We agree with and adopt this decision of the first circuit insofar as the foregoing quoted paragraph is concerned and we to do not believe that these statutes, which provide that a father must provide support for his illegitimate children, interferes with defendant's constitutional right to privacy. Accordingly, we find that the trial judge committed no error in ruling that these statutes do not violate the defendant's constitutional rights.

Nevertheless, assuming a right to privacy is affected, we hold that these statutes, namely La. R.S. 9:396; La. R.S. 9:399; and La. C.C. art. 240 are still not unconstitutional.

The right of privacy is not absolute; it is qualified by the rights of others. Gannett River States Publishing v. Hussey, 557 So. 2d 1154 (La.App. 2 Cir.1990), writ denied, 561 So. 2d 103 (La.1990). Furthermore, the individual right to privacy is subject to important state interests in regulation. Moity v. Louisiana State Bar Ass'n, 414 F. Supp. 180 (E.D.La.1976), aff'd, 537 F.2d 1141 (C.A.5 1976) citing Roe v. Wade, 410 U.S. 113, 93 S. Ct. 705, 35 L. Ed. 2d 147 (1973).

Under the Louisiana Constitution, the standard of "strict judicial scrutiny" is applied to review state action which imposes a burden on decisions as fundamental as those included within the right of personal privacy. Under this test, the state action "may be justified only by a compelling state interest, and the state action must be narrowly confined so as to further only that compelling interest." Perry, supra, 610 So.2d at 760.

The State indeed, does have a compelling interest because of its pervasive concern for the welfare of its children. In Interest of J.M., 590 So. 2d 565 (La.1991). Here, the right of privacy, if any exists, must yield to the state's compelling interest in protecting and caring for its minor children. Compare also Carlin Communications, Inc., v. South Cent. Bell Telephone Co., 461 So. 2d 1208 (La.App. 4 Cir.1984).

Finally, defendant argues that "placing a statutory obligation without a contract of marriage or the consent of the parties is unconscionable and should be unenforceable." Again, defendant cites no support whatsoever for this contention.

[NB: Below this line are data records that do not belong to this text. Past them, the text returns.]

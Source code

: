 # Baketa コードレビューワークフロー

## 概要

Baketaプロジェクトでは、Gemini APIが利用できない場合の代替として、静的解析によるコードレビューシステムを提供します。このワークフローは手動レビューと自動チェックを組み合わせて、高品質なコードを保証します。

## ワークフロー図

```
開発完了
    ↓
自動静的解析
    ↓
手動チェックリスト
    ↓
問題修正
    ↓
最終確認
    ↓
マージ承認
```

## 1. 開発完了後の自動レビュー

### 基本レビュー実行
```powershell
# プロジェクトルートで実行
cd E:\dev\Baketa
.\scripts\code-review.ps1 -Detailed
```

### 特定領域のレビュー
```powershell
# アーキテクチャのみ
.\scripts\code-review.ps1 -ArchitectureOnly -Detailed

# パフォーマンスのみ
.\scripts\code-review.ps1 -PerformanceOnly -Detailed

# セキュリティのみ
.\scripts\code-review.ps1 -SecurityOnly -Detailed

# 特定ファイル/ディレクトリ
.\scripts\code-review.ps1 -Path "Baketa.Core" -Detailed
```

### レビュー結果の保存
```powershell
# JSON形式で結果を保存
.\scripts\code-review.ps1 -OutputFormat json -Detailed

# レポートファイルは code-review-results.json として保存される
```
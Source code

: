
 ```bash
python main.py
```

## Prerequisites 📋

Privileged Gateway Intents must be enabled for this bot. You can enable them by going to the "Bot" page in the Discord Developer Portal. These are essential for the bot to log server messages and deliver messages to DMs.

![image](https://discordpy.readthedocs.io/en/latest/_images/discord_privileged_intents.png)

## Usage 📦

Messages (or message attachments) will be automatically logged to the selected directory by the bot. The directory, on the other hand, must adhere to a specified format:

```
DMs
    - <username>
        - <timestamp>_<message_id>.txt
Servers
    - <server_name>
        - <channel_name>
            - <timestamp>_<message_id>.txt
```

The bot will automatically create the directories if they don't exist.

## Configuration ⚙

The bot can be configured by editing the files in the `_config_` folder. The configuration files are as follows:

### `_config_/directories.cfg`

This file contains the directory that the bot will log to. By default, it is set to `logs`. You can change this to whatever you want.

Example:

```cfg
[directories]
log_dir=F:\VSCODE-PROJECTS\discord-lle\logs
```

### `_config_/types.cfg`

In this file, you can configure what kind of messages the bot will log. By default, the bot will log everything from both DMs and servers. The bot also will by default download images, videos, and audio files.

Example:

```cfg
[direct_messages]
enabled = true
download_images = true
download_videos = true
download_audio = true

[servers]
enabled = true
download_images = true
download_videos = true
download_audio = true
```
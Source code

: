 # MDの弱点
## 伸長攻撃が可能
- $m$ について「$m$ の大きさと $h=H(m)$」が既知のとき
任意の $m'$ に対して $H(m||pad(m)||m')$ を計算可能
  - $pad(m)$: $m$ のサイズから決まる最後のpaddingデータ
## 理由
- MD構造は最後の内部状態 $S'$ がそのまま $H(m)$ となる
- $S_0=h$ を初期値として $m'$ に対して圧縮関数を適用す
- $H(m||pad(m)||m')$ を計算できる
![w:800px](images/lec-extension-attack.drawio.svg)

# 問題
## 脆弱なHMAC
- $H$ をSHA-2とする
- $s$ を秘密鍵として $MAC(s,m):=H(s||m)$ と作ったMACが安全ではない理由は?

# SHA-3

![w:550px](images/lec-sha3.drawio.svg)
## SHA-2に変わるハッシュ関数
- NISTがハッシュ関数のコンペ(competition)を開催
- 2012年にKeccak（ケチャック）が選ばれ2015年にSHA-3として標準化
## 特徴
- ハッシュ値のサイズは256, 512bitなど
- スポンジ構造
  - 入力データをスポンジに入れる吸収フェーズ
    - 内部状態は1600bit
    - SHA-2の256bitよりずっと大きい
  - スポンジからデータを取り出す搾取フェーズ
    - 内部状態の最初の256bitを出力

La. C.C. art. 239 provides that "... nature and humanity establish certain reciprocal duties between fathers and mothers and their illegitimate children." Pursuant to La. C.C. 240, one of these duties is the duty of support: "fathers and mothers owe alimony to their illegitimate children when they are in need[.]" The duty is established by virtue of the biological relationship, and not because of any contract, or lack thereof, between the father, the mother and/or the child. We have already held that the enforcement of the support right against the biological father of an illegitimate child is not a violation of his constitutional right to privacy. We find that the enforcement of support for the child is not prohibited because the biological father did not agree, by consent or by contract, to become a father or to provide support for his child. Such arguments are ridiculous and repugnant to human society.

CONCLUSION

For the above discussed reasons, the judgment of the trial court is affirmed. All costs are assessed against appellant, Daris McCorkle.

AFFIRMED.

NOTES

[1] The Louisiana Supreme Court has held that the taking of the blood sample pursuant to La. R.S. 9:363 is not an unjustified invasion of privacy or an unreasonable search and seizure. In Interest of J.M., 590 So. 2d 565 (La.1991).